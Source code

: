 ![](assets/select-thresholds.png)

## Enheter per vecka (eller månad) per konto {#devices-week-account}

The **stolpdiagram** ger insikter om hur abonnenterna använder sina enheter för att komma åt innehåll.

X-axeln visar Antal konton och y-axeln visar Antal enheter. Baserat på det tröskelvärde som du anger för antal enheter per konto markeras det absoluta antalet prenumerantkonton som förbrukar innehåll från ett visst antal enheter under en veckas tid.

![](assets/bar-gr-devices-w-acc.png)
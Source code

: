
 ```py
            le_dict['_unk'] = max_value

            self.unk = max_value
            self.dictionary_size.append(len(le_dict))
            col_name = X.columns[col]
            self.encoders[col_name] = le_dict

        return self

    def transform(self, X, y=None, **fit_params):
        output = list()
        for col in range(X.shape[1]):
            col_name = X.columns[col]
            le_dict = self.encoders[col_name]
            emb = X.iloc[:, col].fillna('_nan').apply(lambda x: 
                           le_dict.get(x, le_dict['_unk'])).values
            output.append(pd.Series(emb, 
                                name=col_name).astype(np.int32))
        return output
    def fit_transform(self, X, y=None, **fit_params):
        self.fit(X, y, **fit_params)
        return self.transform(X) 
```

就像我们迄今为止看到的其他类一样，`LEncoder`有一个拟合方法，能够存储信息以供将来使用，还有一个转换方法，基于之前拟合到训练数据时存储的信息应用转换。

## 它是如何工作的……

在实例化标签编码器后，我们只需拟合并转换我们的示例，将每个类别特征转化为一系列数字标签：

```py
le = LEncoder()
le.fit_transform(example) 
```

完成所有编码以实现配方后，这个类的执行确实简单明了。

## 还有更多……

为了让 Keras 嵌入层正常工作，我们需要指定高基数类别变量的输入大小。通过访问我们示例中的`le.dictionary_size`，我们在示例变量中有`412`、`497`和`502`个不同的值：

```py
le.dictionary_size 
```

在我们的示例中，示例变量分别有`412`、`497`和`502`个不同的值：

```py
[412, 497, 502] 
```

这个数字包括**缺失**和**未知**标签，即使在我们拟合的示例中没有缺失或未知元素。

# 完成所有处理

...

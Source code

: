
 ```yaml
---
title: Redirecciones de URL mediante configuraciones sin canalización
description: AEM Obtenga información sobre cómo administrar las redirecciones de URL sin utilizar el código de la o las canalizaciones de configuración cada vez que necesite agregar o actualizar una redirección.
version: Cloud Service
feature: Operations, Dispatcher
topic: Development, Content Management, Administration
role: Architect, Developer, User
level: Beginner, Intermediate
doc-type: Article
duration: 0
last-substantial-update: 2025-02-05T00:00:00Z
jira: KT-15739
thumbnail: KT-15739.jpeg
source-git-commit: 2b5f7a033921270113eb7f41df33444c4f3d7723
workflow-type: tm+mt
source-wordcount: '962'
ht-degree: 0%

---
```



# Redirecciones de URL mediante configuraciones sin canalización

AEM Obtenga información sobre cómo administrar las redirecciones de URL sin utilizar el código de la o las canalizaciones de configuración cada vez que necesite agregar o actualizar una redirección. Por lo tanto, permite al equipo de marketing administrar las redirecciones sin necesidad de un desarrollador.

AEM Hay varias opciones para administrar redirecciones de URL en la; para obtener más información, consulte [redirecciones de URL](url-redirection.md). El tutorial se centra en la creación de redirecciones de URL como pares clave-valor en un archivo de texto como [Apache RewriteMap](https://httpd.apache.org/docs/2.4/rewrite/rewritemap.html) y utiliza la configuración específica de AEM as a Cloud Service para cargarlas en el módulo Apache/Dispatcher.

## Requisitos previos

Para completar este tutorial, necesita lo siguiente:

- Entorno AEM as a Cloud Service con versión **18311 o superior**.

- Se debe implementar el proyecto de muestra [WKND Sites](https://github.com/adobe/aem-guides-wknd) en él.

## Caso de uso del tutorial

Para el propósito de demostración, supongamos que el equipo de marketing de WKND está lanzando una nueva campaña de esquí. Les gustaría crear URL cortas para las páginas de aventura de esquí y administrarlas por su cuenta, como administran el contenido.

» **Your instructions**: Count each line of the listing above that holds the string "output", and state that count without anything added.

» **Solved exercise**: 3